New research led by the University of Sydney has found that good nutrition may be the best anti-aging drug that we can find. By comparing the metabolic effects of a healthy diet with those provided by medications that promote healthy aging, the scientists discovered that none of the drugs that they studied were more beneficial to the organism than proper nutrition.

In a pre-clinical study involving mice, the researchers found that consuming a proper balance of calories and macronutrients had significantly more benefits on protecting against aging than three common drugs that are prescribed to treat diabetes and slow the aging process (metformin, rapamycin, and resveratrol).

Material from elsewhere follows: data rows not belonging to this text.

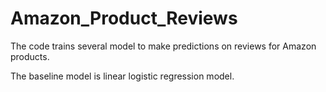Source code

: # Amazon_Product_Reviews
The code trains several model to make predictions on reviews for Amazon products.

The baseline model is linear logistic regression model. 
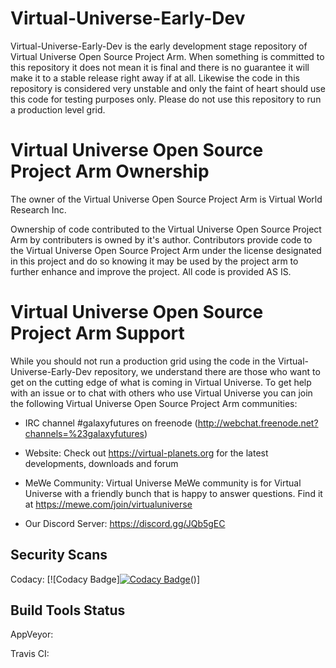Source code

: # Virtual-Universe-Early-Dev
Virtual-Universe-Early-Dev is the early development stage repository of Virtual Universe Open Source Project Arm.  When something is committed to this repository it does not mean it is final and there is no guarantee it will make it to a stable release right away if at all.  Likewise the code in this repository is considered very unstable and only the faint of heart should use this code for testing purposes only.  Please do not use this repository to run a production level grid.  

# Virtual Universe Open Source Project Arm Ownership
The owner of the Virtual Universe Open Source Project Arm is Virtual World Research Inc.

Ownership of code contributed to the Virtual Universe Open Source Project Arm by contributers is owned by it's author.  Contributors provide code to the Virtual Universe Open Source Project Arm under the license designated in this project and do so knowing it may be used by the project arm to further enhance and improve the project.  All code is provided AS IS.

# Virtual Universe Open Source Project Arm Support
While you should not run a production grid using the code in the Virtual-Universe-Early-Dev repository, we understand there are those who want to get on the cutting edge of what is coming in Virtual Universe.  To get help with an issue or to chat with others who use Virtual Universe you can join the following Virtual Universe Open Source Project Arm communities:

* IRC channel #galaxyfutures on freenode (http://webchat.freenode.net?channels=%23galaxyfutures)

* Website: Check out https://virtual-planets.org for the latest developments, downloads and forum

* MeWe Community: Virtual Universe MeWe community is for Virtual Universe with a friendly bunch that is happy to answer questions. Find it at https://mewe.com/join/virtualuniverse

* Our Discord Server: https://discord.gg/JQb5gEC

## Security Scans

Codacy: [![Codacy Badge][![Codacy Badge](https://api.codacy.com/project/badge/Grade/a53f3b60757f463bb0fcca9253d1812d)](https://www.codacy.com/app/emperorstarfinder_2/Virtual-Universe-Early-Dev?utm_source=github.com&amp;utm_medium=referral&amp;utm_content=Virtual-Universe/Virtual-Universe-Early-Dev&amp;utm_campaign=Badge_Grade)()]

## Build Tools Status

AppVeyor:

Travis CI:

“Diet is a powerful medicine. However, presently drugs are administered without consideration of whether and how they might interact with our diet composition – even when these drugs are designed to act in the same way, and on the same nutrient-signaling pathways as diet,” explained study senior author Stephen Simpson, a professor of Life and Environmental Sciences at the University of Sydney.

The liver plays a fundamental function in regulating metabolism in animals and humans. By examining the impact of both diet and medications on mice in 40 different combinations of proteins, fats, carbohydrates, calories, and drug content, Professor Simpson and his colleagues found that calorie intake and a proper balance between protein, fats, and carbohydrates have more benefits on liver function than pharmaceuticals. 

Furthermore, protein and the total number of calories the mice consumed had a strong impact on the body’s metabolic pathways and on processes that control how cells function. In fact, all three examined pharmaceuticals appeared to dampen cells’ metabolic response to dieting instead of fundamentally re-shaping cellular function.

“We discovered dietary composition had a far more powerful effect than drugs, which largely dampened responses to diet rather than reshaped them.”

“Given humans share essentially the same nutrient-signaling pathways as mice, the research suggests people would get better value from changing their diet to improve metabolic health rather than taking the drugs we studied,” Prof. Simpson concluded.

The study is published in the journal Cell Metabolism.